Appunti su “Secular conference”, convegno che si tiene a Londra dal 10 al 13 ottobre, per discutere di integralismi religiosi e diritti delle donneSecular Conference a Londra 2014 – primo giorno

Sarà che funziona il fattore ‘estero’, e forse anche un po’ la vacanza (dopo il disastro dell’alluvione di Genova che ha sabotato la nostra piccola delegazione la fortuna ha voluto che si liberasse un posto nello splendido hotel dove si svolge la Conference), ma questo appuntamento politico quasi ignorato dalla stampa e dall’attivismo italiano è fantastico.

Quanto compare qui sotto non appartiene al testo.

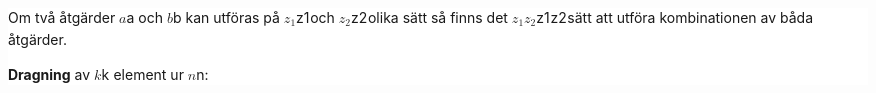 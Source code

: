 Om två åtgärder <span class="katex--inline"><span class="katex"><span class="katex-mathml"><math><semantics><mrow><mi>a</mi></mrow><annotation encoding="application/x-tex">a</annotation></semantics></math></span><span class="katex-html" aria-hidden="true"><span class="base"><span class="strut" style="height: 0.43056em; vertical-align: 0em;"></span><span class="mord mathit">a</span></span></span></span></span> och <span class="katex--inline"><span class="katex"><span class="katex-mathml"><math><semantics><mrow><mi>b</mi></mrow><annotation encoding="application/x-tex">b</annotation></semantics></math></span><span class="katex-html" aria-hidden="true"><span class="base"><span class="strut" style="height: 0.69444em; vertical-align: 0em;"></span><span class="mord mathit">b</span></span></span></span></span> kan utföras på <span class="katex--inline"><span class="katex"><span class="katex-mathml"><math><semantics><mrow><msub><mi>z</mi><mn>1</mn></msub></mrow><annotation encoding="application/x-tex">z_1</annotation></semantics></math></span><span class="katex-html" aria-hidden="true"><span class="base"><span class="strut" style="height: 0.58056em; vertical-align: -0.15em;"></span><span class="mord"><span class="mord mathit" style="margin-right: 0.04398em;">z</span><span class="msupsub"><span class="vlist-t vlist-t2"><span class="vlist-r"><span class="vlist" style="height: 0.301108em;"><span class="" style="top: -2.55em; margin-left: -0.04398em; margin-right: 0.05em;"><span class="pstrut" style="height: 2.7em;"></span><span class="sizing reset-size6 size3 mtight"><span class="mord mtight">1</span></span></span></span><span class="vlist-s">​</span></span><span class="vlist-r"><span class="vlist" style="height: 0.15em;"><span class=""></span></span></span></span></span></span></span></span></span></span> och <span class="katex--inline"><span class="katex"><span class="katex-mathml"><math><semantics><mrow><msub><mi>z</mi><mn>2</mn></msub></mrow><annotation encoding="application/x-tex">z_2</annotation></semantics></math></span><span class="katex-html" aria-hidden="true"><span class="base"><span class="strut" style="height: 0.58056em; vertical-align: -0.15em;"></span><span class="mord"><span class="mord mathit" style="margin-right: 0.04398em;">z</span><span class="msupsub"><span class="vlist-t vlist-t2"><span class="vlist-r"><span class="vlist" style="height: 0.301108em;"><span class="" style="top: -2.55em; margin-left: -0.04398em; margin-right: 0.05em;"><span class="pstrut" style="height: 2.7em;"></span><span class="sizing reset-size6 size3 mtight"><span class="mord mtight">2</span></span></span></span><span class="vlist-s">​</span></span><span class="vlist-r"><span class="vlist" style="height: 0.15em;"><span class=""></span></span></span></span></span></span></span></span></span></span> olika sätt så finns det <span class="katex--inline"><span class="katex"><span class="katex-mathml"><math><semantics><mrow><msub><mi>z</mi><mn>1</mn></msub><msub><mi>z</mi><mn>2</mn></msub></mrow><annotation encoding="application/x-tex">z_1z_2</annotation></semantics></math></span><span class="katex-html" aria-hidden="true"><span class="base"><span class="strut" style="height: 0.58056em; vertical-align: -0.15em;"></span><span class="mord"><span class="mord mathit" style="margin-right: 0.04398em;">z</span><span class="msupsub"><span class="vlist-t vlist-t2"><span class="vlist-r"><span class="vlist" style="height: 0.301108em;"><span class="" style="top: -2.55em; margin-left: -0.04398em; margin-right: 0.05em;"><span class="pstrut" style="height: 2.7em;"></span><span class="sizing reset-size6 size3 mtight"><span class="mord mtight">1</span></span></span></span><span class="vlist-s">​</span></span><span class="vlist-r"><span class="vlist" style="height: 0.15em;"><span class=""></span></span></span></span></span></span><span class="mord"><span class="mord mathit" style="margin-right: 0.04398em;">z</span><span class="msupsub"><span class="vlist-t vlist-t2"><span class="vlist-r"><span class="vlist" style="height: 0.301108em;"><span class="" style="top: -2.55em; margin-left: -0.04398em; margin-right: 0.05em;"><span class="pstrut" style="height: 2.7em;"></span><span class="sizing reset-size6 size3 mtight"><span class="mord mtight">2</span></span></span></span><span class="vlist-s">​</span></span><span class="vlist-r"><span class="vlist" style="height: 0.15em;"><span class=""></span></span></span></span></span></span></span></span></span></span> sätt att utföra kombinationen av båda åtgärder.</p>
<p><strong>Dragning</strong> av <span class="katex--inline"><span class="katex"><span class="katex-mathml"><math><semantics><mrow><mi>k</mi></mrow><annotation encoding="application/x-tex">k</annotation></semantics></math></span><span class="katex-html" aria-hidden="true"><span class="base"><span class="strut" style="height: 0.69444em; vertical-align: 0em;"></span><span class="mord mathit" style="margin-right: 0.03148em;">k</span></span></span></span></span> element ur <span class="katex--inline"><span class="katex"><span class="katex-mathml"><math><semantics><mrow><mi>n</mi></mrow><annotation encoding="application/x-tex">n</annotation></semantics></math></span><span class="katex-html" aria-hidden="true"><span class="base"><span class="strut" style="height: 0.43056em; vertical-align: 0em;"></span><span class="mord mathit">n</span></span></span></span></span>:</p>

In ogni intervento (oltre 30 persone nei vari panel tematici per due giorni, che esaminano i vari intrecci con la laicità, dal corpo alle istituzioni passando per l’educazione e le resistenze culturali e ideologiche) ci sono spunti di straordinario interesse, e anche se mi rendo conto che sto usando aggettivi iperbolici vorrei che mi credeste: è così, è un appuntamento d’eccezione.

Come per molti eventi esteri, (in particolare nella cultura anglosassone), le cose filano lisce nei tempi: non ci sono quarti d’ora accademici, le pause di dieci minuti sono di dieci minuti così come gli interventi non debordano. Ma questa, si potrebbe dire, è solo forma e, anche se non è male, è il contenuto che conta.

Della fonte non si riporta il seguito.